*** Data excerpts ***

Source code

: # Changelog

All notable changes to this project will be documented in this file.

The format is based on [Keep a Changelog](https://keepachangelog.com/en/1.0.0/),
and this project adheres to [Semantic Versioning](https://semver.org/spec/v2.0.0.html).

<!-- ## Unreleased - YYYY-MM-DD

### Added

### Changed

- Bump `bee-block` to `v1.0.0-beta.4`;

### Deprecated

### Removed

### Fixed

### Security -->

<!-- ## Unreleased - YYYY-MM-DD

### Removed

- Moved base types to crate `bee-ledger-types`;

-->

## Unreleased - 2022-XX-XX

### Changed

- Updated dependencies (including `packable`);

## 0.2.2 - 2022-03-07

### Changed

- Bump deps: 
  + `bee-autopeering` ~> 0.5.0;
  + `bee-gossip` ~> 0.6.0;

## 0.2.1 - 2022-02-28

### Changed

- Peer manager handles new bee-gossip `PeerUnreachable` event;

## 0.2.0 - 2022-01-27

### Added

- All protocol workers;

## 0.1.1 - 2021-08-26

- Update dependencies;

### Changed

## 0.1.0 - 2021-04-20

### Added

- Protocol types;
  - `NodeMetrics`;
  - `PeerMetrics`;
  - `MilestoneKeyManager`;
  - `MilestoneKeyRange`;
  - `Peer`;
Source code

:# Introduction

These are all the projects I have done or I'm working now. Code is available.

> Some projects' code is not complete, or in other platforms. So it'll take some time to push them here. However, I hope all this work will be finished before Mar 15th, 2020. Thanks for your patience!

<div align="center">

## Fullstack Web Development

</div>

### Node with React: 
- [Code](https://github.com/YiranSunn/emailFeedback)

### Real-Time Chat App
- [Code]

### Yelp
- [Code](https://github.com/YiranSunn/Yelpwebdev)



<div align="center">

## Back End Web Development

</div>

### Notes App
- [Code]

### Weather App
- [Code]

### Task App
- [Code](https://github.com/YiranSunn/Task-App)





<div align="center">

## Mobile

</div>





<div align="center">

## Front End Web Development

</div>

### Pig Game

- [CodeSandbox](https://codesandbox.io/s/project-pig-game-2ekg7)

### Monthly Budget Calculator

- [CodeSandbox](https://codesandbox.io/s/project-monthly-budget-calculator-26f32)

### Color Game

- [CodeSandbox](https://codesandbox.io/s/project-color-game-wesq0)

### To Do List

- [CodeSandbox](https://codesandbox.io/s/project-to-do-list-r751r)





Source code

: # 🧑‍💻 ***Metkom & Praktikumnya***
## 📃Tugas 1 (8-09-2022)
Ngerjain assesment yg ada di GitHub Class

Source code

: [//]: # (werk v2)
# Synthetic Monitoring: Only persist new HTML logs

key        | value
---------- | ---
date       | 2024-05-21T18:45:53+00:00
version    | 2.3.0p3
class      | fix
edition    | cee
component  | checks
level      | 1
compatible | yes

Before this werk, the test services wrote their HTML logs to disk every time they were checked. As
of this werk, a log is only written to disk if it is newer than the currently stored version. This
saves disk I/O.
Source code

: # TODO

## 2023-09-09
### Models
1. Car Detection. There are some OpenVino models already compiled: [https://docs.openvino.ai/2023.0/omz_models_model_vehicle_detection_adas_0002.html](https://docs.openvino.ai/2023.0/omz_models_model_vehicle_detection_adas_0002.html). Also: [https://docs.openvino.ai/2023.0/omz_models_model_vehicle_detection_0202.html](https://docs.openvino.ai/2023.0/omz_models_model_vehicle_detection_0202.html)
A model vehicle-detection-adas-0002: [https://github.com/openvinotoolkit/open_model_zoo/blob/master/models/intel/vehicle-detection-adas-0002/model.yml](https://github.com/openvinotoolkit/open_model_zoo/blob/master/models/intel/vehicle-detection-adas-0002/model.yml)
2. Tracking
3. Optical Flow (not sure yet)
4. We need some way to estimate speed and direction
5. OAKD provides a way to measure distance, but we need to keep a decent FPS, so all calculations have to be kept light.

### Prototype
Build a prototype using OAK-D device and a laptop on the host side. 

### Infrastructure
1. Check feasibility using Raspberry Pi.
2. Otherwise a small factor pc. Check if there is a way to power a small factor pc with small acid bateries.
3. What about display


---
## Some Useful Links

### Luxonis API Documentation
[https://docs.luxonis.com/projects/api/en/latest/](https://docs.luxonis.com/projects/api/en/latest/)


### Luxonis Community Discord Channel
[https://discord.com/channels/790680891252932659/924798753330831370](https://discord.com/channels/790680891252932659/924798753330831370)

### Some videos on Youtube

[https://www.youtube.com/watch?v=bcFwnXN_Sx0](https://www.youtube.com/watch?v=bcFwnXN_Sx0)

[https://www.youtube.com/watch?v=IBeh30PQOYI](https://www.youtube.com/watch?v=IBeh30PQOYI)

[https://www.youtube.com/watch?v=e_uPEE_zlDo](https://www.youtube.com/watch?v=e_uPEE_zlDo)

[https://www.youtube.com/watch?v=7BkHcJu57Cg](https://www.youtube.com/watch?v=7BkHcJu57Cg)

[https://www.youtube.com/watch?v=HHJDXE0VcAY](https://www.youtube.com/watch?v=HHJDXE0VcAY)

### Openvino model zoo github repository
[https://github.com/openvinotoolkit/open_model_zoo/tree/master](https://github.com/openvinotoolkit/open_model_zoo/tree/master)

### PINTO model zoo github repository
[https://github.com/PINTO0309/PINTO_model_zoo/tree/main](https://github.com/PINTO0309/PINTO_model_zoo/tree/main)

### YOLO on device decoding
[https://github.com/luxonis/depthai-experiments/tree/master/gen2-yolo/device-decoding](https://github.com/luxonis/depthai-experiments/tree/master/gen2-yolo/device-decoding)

***

▶ _Work item_:
What is needed is a word-for-word copy of all the entries.

▶ _Solution to this exercise_:
Source code

: # Changelog

All notable changes to this project will be documented in this file.

The format is based on [Keep a Changelog](https://keepachangelog.com/en/1.0.0/),
and this project adheres to [Semantic Versioning](https://semver.org/spec/v2.0.0.html).

<!-- ## Unreleased - YYYY-MM-DD

### Added

### Changed

- Bump `bee-block` to `v1.0.0-beta.4`;

### Deprecated

### Removed

### Fixed

### Security -->

<!-- ## Unreleased - YYYY-MM-DD

### Removed

- Moved base types to crate `bee-ledger-types`;

-->

## Unreleased - 2022-XX-XX

### Changed

- Updated dependencies (including `packable`);

## 0.2.2 - 2022-03-07

### Changed

- Bump deps: 
  + `bee-autopeering` ~> 0.5.0;
  + `bee-gossip` ~> 0.6.0;

## 0.2.1 - 2022-02-28

### Changed

- Peer manager handles new bee-gossip `PeerUnreachable` event;

## 0.2.0 - 2022-01-27

### Added

- All protocol workers;

## 0.1.1 - 2021-08-26

- Update dependencies;

### Changed

## 0.1.0 - 2021-04-20

### Added

- Protocol types;
  - `NodeMetrics`;
  - `PeerMetrics`;
  - `MilestoneKeyManager`;
  - `MilestoneKeyRange`;
  - `Peer`;
Source code

:# Introduction

These are all the projects I have done or I'm working now. Code is available.

> Some projects' code is not complete, or in other platforms. So it'll take some time to push them here. However, I hope all this work will be finished before Mar 15th, 2020. Thanks for your patience!

<div align="center">

## Fullstack Web Development

</div>

### Node with React: 
- [Code](https://github.com/YiranSunn/emailFeedback)

### Real-Time Chat App
- [Code]

### Yelp
- [Code](https://github.com/YiranSunn/Yelpwebdev)



<div align="center">

## Back End Web Development

</div>

### Notes App
- [Code]

### Weather App
- [Code]

### Task App
- [Code](https://github.com/YiranSunn/Task-App)





<div align="center">

## Mobile

</div>





<div align="center">

## Front End Web Development

</div>

### Pig Game

- [CodeSandbox](https://codesandbox.io/s/project-pig-game-2ekg7)

### Monthly Budget Calculator

- [CodeSandbox](https://codesandbox.io/s/project-monthly-budget-calculator-26f32)

### Color Game

- [CodeSandbox](https://codesandbox.io/s/project-color-game-wesq0)

### To Do List

- [CodeSandbox](https://codesandbox.io/s/project-to-do-list-r751r)





Source code

: # 🧑‍💻 ***Metkom & Praktikumnya***
## 📃Tugas 1 (8-09-2022)
Ngerjain assesment yg ada di GitHub Class

Source code

: [//]: # (werk v2)
# Synthetic Monitoring: Only persist new HTML logs

key        | value
---------- | ---
date       | 2024-05-21T18:45:53+00:00
version    | 2.3.0p3
class      | fix
edition    | cee
component  | checks
level      | 1
compatible | yes

Before this werk, the test services wrote their HTML logs to disk every time they were checked. As
of this werk, a log is only written to disk if it is newer than the currently stored version. This
saves disk I/O.
Source code

: # TODO

## 2023-09-09
### Models
1. Car Detection. There are some OpenVino models already compiled: [https://docs.openvino.ai/2023.0/omz_models_model_vehicle_detection_adas_0002.html](https://docs.openvino.ai/2023.0/omz_models_model_vehicle_detection_adas_0002.html). Also: [https://docs.openvino.ai/2023.0/omz_models_model_vehicle_detection_0202.html](https://docs.openvino.ai/2023.0/omz_models_model_vehicle_detection_0202.html)
A model vehicle-detection-adas-0002: [https://github.com/openvinotoolkit/open_model_zoo/blob/master/models/intel/vehicle-detection-adas-0002/model.yml](https://github.com/openvinotoolkit/open_model_zoo/blob/master/models/intel/vehicle-detection-adas-0002/model.yml)
2. Tracking
3. Optical Flow (not sure yet)
4. We need some way to estimate speed and direction
5. OAKD provides a way to measure distance, but we need to keep a decent FPS, so all calculations have to be kept light.

### Prototype
Build a prototype using OAK-D device and a laptop on the host side. 

### Infrastructure
1. Check feasibility using Raspberry Pi.
2. Otherwise a small factor pc. Check if there is a way to power a small factor pc with small acid bateries.
3. What about display


---
## Some Useful Links

### Luxonis API Documentation
[https://docs.luxonis.com/projects/api/en/latest/](https://docs.luxonis.com/projects/api/en/latest/)


### Luxonis Community Discord Channel
[https://discord.com/channels/790680891252932659/924798753330831370](https://discord.com/channels/790680891252932659/924798753330831370)

### Some videos on Youtube

[https://www.youtube.com/watch?v=bcFwnXN_Sx0](https://www.youtube.com/watch?v=bcFwnXN_Sx0)

[https://www.youtube.com/watch?v=IBeh30PQOYI](https://www.youtube.com/watch?v=IBeh30PQOYI)

[https://www.youtube.com/watch?v=e_uPEE_zlDo](https://www.youtube.com/watch?v=e_uPEE_zlDo)

[https://www.youtube.com/watch?v=7BkHcJu57Cg](https://www.youtube.com/watch?v=7BkHcJu57Cg)

[https://www.youtube.com/watch?v=HHJDXE0VcAY](https://www.youtube.com/watch?v=HHJDXE0VcAY)

### Openvino model zoo github repository
[https://github.com/openvinotoolkit/open_model_zoo/tree/master](https://github.com/openvinotoolkit/open_model_zoo/tree/master)

### PINTO model zoo github repository
[https://github.com/PINTO0309/PINTO_model_zoo/tree/main](https://github.com/PINTO0309/PINTO_model_zoo/tree/main)

### YOLO on device decoding
[https://github.com/luxonis/depthai-experiments/tree/master/gen2-yolo/device-decoding](https://github.com/luxonis/depthai-experiments/tree/master/gen2-yolo/device-decoding)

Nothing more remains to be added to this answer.